Somehow, LASSO diverges. It looks like I couldn't optimize the parameters. Gives the best results when alpha = 0 but it is no different from OLS.

Ridge Classifier

In [23]:
rige = linear_model.RidgeClassifier(max_iter = 300000)
In [24]:
rige.fit(x,y)
Out[24]:
RidgeClassifier(alpha=1.0, class_weight=None, copy_X=True, fit_intercept=True,
        max_iter=300000, normalize=False, random_state=None, solver='auto',
        tol=0.001)
In [25]:
rige.score(x,y)
Out[25]:
0.81144781144781142

Ridge Classifier works almost as well as Logistic Regression.

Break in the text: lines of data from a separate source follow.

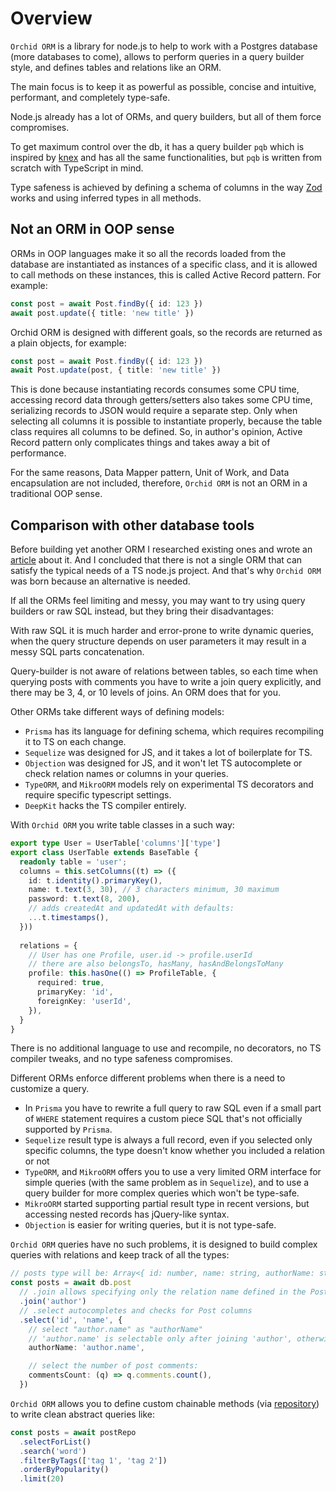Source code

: # Overview

`Orchid ORM` is a library for node.js to help to work with a Postgres database (more databases to come),
allows to perform queries in a query builder style, and defines tables and relations like an ORM.

The main focus is to keep it as powerful as possible, concise and intuitive, performant, and completely type-safe.

Node.js already has a lot of ORMs, and query builders, but all of them force compromises.

To get maximum control over the db, it has a query builder `pqb` which is inspired by [knex](http://knexjs.org/) and has all the same functionalities, but `pqb` is written from scratch with TypeScript in mind.

Type safeness is achieved by defining a schema of columns in the way [Zod](https://github.com/colinhacks/zod) works and using inferred types in all methods.

## Not an ORM in OOP sense

ORMs in OOP languages make it so all the records loaded from the database are instantiated as instances of a specific class,
and it is allowed to call methods on these instances, this is called Active Record pattern. For example:

```ts
const post = await Post.findBy({ id: 123 })
await post.update({ title: 'new title' })
```

Orchid ORM is designed with different goals, so the records are returned as a plain objects, for example:

```ts
const post = await Post.findBy({ id: 123 })
await Post.update(post, { title: 'new title' })
```

This is done because instantiating records consumes some CPU time,
accessing record data through getters/setters also takes some CPU time,
serializing records to JSON would require a separate step.
Only when selecting all columns it is possible to instantiate properly,
because the table class requires all columns to be defined.
So, in author's opinion, Active Record pattern only complicates things and takes away a bit of performance.

For the same reasons, Data Mapper pattern, Unit of Work, and Data encapsulation are not included, therefore,
`Orchid ORM` is not an ORM in a traditional OOP sense.

## Comparison with other database tools

Before building yet another ORM I researched existing ones and wrote an [article](https://romeerez.hashnode.dev/nodejs-orms-overview-and-comparison) about it. And I concluded that there is not a single ORM that can satisfy the typical needs of a TS node.js project. And that's why `Orchid ORM` was born because an alternative is needed.

If all the ORMs feel limiting and messy, you may want to try using query builders or raw SQL instead, but they bring their disadvantages:

With raw SQL it is much harder and error-prone to write dynamic queries, when the query structure depends on user parameters it may result in a messy SQL parts concatenation.

Query-builder is not aware of relations between tables, so each time when querying posts with comments you have to write a join query explicitly, and there may be 3, 4, or 10 levels of joins.
An ORM does that for you.

Other ORMs take different ways of defining models:

- `Prisma` has its language for defining schema, which requires recompiling it to TS on each change.
- `Sequelize` was designed for JS, and it takes a lot of boilerplate for TS.
- `Objection` was designed for JS, and it won't let TS autocomplete or check relation names or columns in your queries.
- `TypeORM`, and `MikroORM` models rely on experimental TS decorators and require specific typescript settings.
- `DeepKit` hacks the TS compiler entirely.

With `Orchid ORM` you write table classes in a such way:

```ts
export type User = UserTable['columns']['type']
export class UserTable extends BaseTable {
  readonly table = 'user';
  columns = this.setColumns((t) => ({
    id: t.identity().primaryKey(),
    name: t.text(3, 30), // 3 characters minimum, 30 maximum
    password: t.text(8, 200),
    // adds createdAt and updatedAt with defaults:
    ...t.timestamps(),
  }))
  
  relations = {
    // User has one Profile, user.id -> profile.userId
    // there are also belongsTo, hasMany, hasAndBelongsToMany
    profile: this.hasOne(() => ProfileTable, {
      required: true,
      primaryKey: 'id',
      foreignKey: 'userId',
    }),
  }
}
```

There is no additional language to use and recompile, no decorators, no TS compiler tweaks, and no type safeness compromises.

Different ORMs enforce different problems when there is a need to customize a query.

- In `Prisma` you have to rewrite a full query to raw SQL even if a small part of `WHERE` statement requires a custom piece SQL that's not officially supported by `Prisma`.
- `Sequelize` result type is always a full record, even if you selected only specific columns, the type doesn't know whether you included a relation or not
- `TypeORM`, and `MikroORM` offers you to use a very limited ORM interface for simple queries (with the same problem as in `Sequelize`), and to use a query builder for more complex queries which won't be type-safe.
- `MikroORM` started supporting partial result type in recent versions, but accessing nested records has jQuery-like syntax.
- `Objection` is easier for writing queries, but it is not type-safe.

`Orchid ORM` queries have no such problems, it is designed to build complex queries with relations and keep track of all the types:

```ts
// posts type will be: Array<{ id: number, name: string, authorName: string, commentsCount: number }>
const posts = await db.post
  // .join allows specifying only the relation name defined in the Post table
  .join('author')
  // .select autocompletes and checks for Post columns
  .select('id', 'name', {
    // select "author.name" as "authorName"
    // 'author.name' is selectable only after joining 'author', otherwise compilation error
    authorName: 'author.name',

    // select the number of post comments:
    commentsCount: (q) => q.comments.count(),
  })
```

`Orchid ORM` allows you to define custom chainable methods (via [repository](/guide/orm-repo)) to write clean abstract queries like:

```ts
const posts = await postRepo
  .selectForList()
  .search('word')
  .filterByTags(['tag 1', 'tag 2'])
  .orderByPopularity()
  .limit(20)
```
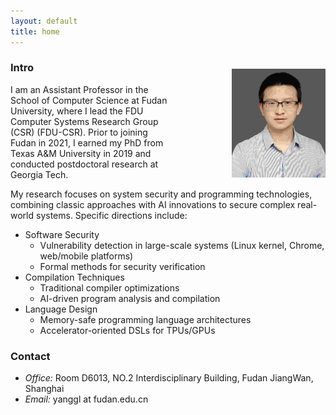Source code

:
 ```yaml
---
layout: default
title: home
---
```



<img width="150px"  style="float:right; margin-left:100px;margin-top:20px;" src="./pictures/self.jpg">

### Intro

I am an Assistant Professor in the School of Computer Science at Fudan University, where I lead the FDU Computer Systems Research Group (CSR) (FDU-CSR). Prior to joining Fudan in 2021, I earned my PhD from Texas A&M University in 2019 and conducted postdoctoral research at Georgia Tech.

My research focuses on system security and programming technologies, combining classic approaches with AI innovations to secure complex real-world systems. Specific directions include:

- Software Security
   - Vulnerability detection in large-scale systems (Linux kernel, Chrome, web/mobile platforms)
   - Formal methods for security verification
- Compilation Techniques
   - Traditional compiler optimizations
   - AI-driven program analysis and compilation
- Language Design
   - Memory-safe programming language architectures
   - Accelerator-oriented DSLs for TPUs/GPUs

### Contact

- <em>Office:</em> Room D6013, NO.2 Interdisciplinary Building, Fudan JiangWan, Shanghai
- <em>Email:</em> yanggl at fudan.edu.cn




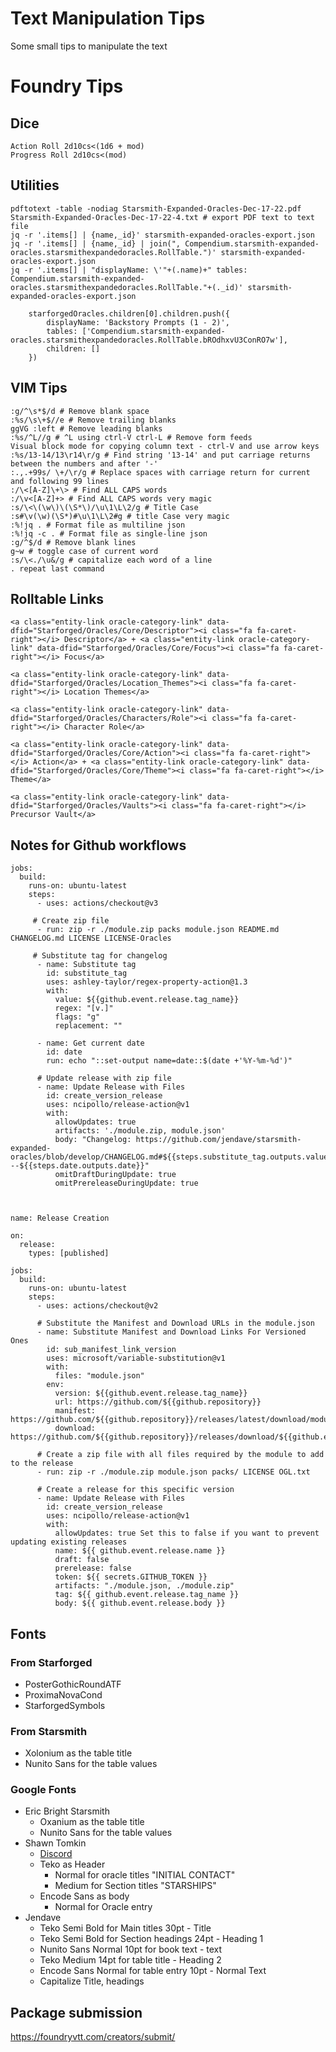 # Text Manipulation Tips
Some small tips to manipulate the text

# Foundry Tips

## Dice
```
Action Roll 2d10cs<(1d6 + mod)
Progress Roll 2d10cs<(mod)
```

## Utilities
```
pdftotext -table -nodiag Starsmith-Expanded-Oracles-Dec-17-22.pdf Starsmith-Expanded-Oracles-Dec-17-22-4.txt # export PDF text to text file
jq -r '.items[] | {name,_id}' starsmith-expanded-oracles-export.json
jq -r '.items[] | {name,_id} | join(", Compendium.starsmith-expanded-oracles.starsmithexpandedoracles.RollTable.")' starsmith-expanded-oracles-export.json
jq -r '.items[] | "displayName: \'"+(.name)+" tables: Compendium.starsmith-expanded-oracles.starsmithexpandedoracles.RollTable."+(._id)' starsmith-expanded-oracles-export.json

	starforgedOracles.children[0].children.push({
		displayName: 'Backstory Prompts (1 - 2)',
		tables: ['Compendium.starsmith-expanded-oracles.starsmithexpandedoracles.RollTable.bROdhxvU3ConRO7w'],
		children: []
	})
```
## VIM Tips
```
:g/^\s*$/d # Remove blank space
:%s/\s\+$//e # Remove trailing blanks
ggVG :left # Remove leading blanks
:%s/^L//g # ^L using ctrl-V ctrl-L # Remove form feeds
Visual block mode for copying column text - ctrl-V and use arrow keys
:%s/13-14/13\r14\r/g # Find string '13-14' and put carriage returns between the numbers and after '-'
:.,.+99s/ \+/\r/g # Replace spaces with carriage return for current and following 99 lines
:/\<[A-Z]\+\> # Find ALL CAPS words
:/\v<[A-Z]+> # Find ALL CAPS words very magic
:s/\<\(\w\)\(\S*\)/\u\1\L\2/g # Title Case
:s#\v(\w)(\S*)#\u\1\L\2#g # title Case very magic
:%!jq . # Format file as multiline json
:%!jq -c . # Format file as single-line json
:g/^$/d # Remove blank lines
g~w # toggle case of current word
:s/\<./\u&/g # capitalize each word of a line
. repeat last command
```

## Rolltable Links
```
<a class="entity-link oracle-category-link" data-dfid="Starforged/Oracles/Core/Descriptor"><i class="fa fa-caret-right"></i> Descriptor</a> + <a class="entity-link oracle-category-link" data-dfid="Starforged/Oracles/Core/Focus"><i class="fa fa-caret-right"></i> Focus</a>

<a class="entity-link oracle-category-link" data-dfid="Starforged/Oracles/Location_Themes"><i class="fa fa-caret-right"></i> Location Themes</a>

<a class="entity-link oracle-category-link" data-dfid="Starforged/Oracles/Characters/Role"><i class="fa fa-caret-right"></i> Character Role</a>

<a class="entity-link oracle-category-link" data-dfid="Starforged/Oracles/Core/Action"><i class="fa fa-caret-right"></i> Action</a> + <a class="entity-link oracle-category-link" data-dfid="Starforged/Oracles/Core/Theme"><i class="fa fa-caret-right"></i> Theme</a>

<a class="entity-link oracle-category-link" data-dfid="Starforged/Oracles/Vaults"><i class="fa fa-caret-right"></i> Precursor Vault</a>
```

## Notes for Github workflows
```
jobs:
  build:
    runs-on: ubuntu-latest
    steps:
      - uses: actions/checkout@v3
      
     # Create zip file
      - run: zip -r ./module.zip packs module.json README.md CHANGELOG.md LICENSE LICENSE-Oracles
      
     # Substitute tag for changelog
      - name: Substitute tag
        id: substitute_tag
        uses: ashley-taylor/regex-property-action@1.3
        with:
          value: ${{github.event.release.tag_name}}
          regex: "[v.]"
          flags: "g"
          replacement: ""
          
      - name: Get current date
        id: date
        run: echo "::set-output name=date::$(date +'%Y-%m-%d')"

      # Update release with zip file
      - name: Update Release with Files
        id: create_version_release
        uses: ncipollo/release-action@v1
        with:
          allowUpdates: true
          artifacts: './module.zip, module.json'
          body: "Changelog: https://github.com/jendave/starsmith-expanded-oracles/blob/develop/CHANGELOG.md#${{steps.substitute_tag.outputs.value}}---${{steps.date.outputs.date}}"
          omitDraftDuringUpdate: true
          omitPrereleaseDuringUpdate: true



name: Release Creation

on:
  release:
    types: [published]

jobs:
  build:
    runs-on: ubuntu-latest
    steps:
      - uses: actions/checkout@v2

      # Substitute the Manifest and Download URLs in the module.json
      - name: Substitute Manifest and Download Links For Versioned Ones
        id: sub_manifest_link_version
        uses: microsoft/variable-substitution@v1
        with:
          files: "module.json"
        env:
          version: ${{github.event.release.tag_name}}
          url: https://github.com/${{github.repository}}
          manifest: https://github.com/${{github.repository}}/releases/latest/download/module.json
          download: https://github.com/${{github.repository}}/releases/download/${{github.event.release.tag_name}}/module.zip

      # Create a zip file with all files required by the module to add to the release
      - run: zip -r ./module.zip module.json packs/ LICENSE OGL.txt

      # Create a release for this specific version
      - name: Update Release with Files
        id: create_version_release
        uses: ncipollo/release-action@v1
        with:
          allowUpdates: true Set this to false if you want to prevent updating existing releases
          name: ${{ github.event.release.name }}
          draft: false
          prerelease: false
          token: ${{ secrets.GITHUB_TOKEN }}
          artifacts: "./module.json, ./module.zip"
          tag: ${{ github.event.release.tag_name }}
          body: ${{ github.event.release.body }}
```

## Fonts
### From Starforged
* PosterGothicRoundATF
* ProximaNovaCond
* StarforgedSymbols

### From Starsmith
* Xolonium as the table title
* Nunito Sans for the table values

### Google Fonts 
* Eric Bright Starsmith
  * Oxanium as the table title
  * Nunito Sans for the table values
* Shawn Tomkin
  * [Discord](https://discord.com/channels/437120373436186625/470610967823384577/1183073518573846538)
  * Teko as Header
    * Normal for oracle titles "INITIAL CONTACT"
    * Medium for Section titles "STARSHIPS"
  * Encode Sans as body 
    * Normal for Oracle entry
* Jendave
  * Teko Semi Bold for Main titles 30pt - Title
  * Teko Semi Bold for Section headings 24pt - Heading 1
  * Nunito Sans Normal 10pt for book text - text
  * Teko Medium 14pt for table title - Heading 2
  * Encode Sans Normal for table entry 10pt - Normal Text
  * Capitalize Title, headings

## Package submission
https://foundryvtt.com/creators/submit/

PassiveAggressiveClassifier

In [26]:
PAC = linear_model.PassiveAggressiveClassifier(max_iter=100000)
In [27]:
PAC.fit(x,y)
Out[27]:
PassiveAggressiveClassifier(C=1.0, average=False, class_weight=None,
              fit_intercept=True, loss='hinge', max_iter=100000,
              n_iter=None, n_jobs=1, random_state=None, shuffle=True,
              tol=None, verbose=0, warm_start=False)
In [28]:
PAC.score(x,y)
Out[28]:
0.71717171717171713

Not as good as Ridge and Logistic.

SGDClassifier

In [29]:
SGD = linear_model.SGDClassifier(max_iter = 300000)
In [30]:
SGD.fit(x,y)
Out[30]:
SGDClassifier(alpha=0.0001, average=False, class_weight=None, epsilon=0.1,
       eta0=0.0, fit_intercept=True, l1_ratio=0.15,
       learning_rate='optimal', loss='hinge', max_iter=300000, n_iter=None,
       n_jobs=1, penalty='l2', power_t=0.5, random_state=None,
       shuffle=True, tol=None, verbose=0, warm_start=False)
In [31]:
SGD.score(x,y)
Out[31]:
0.79012345679012341

Conclusion Remarks

Note that, some methods contains stochastic processes, so each time you make fit the model, results change. From our results Logistic Regressin, Ridge Classifer and SGD classifer give the best results. Optimizing their paramaters we can get better results. But keep in mind that:

  • There is no best model
  • All models have pros and cons
  • Before model selection you need to clear and setup your data as we did. For instance filling NaN values with mediam values might be a bad idea.
  • After simple comparison of results choose one or more models to optimize.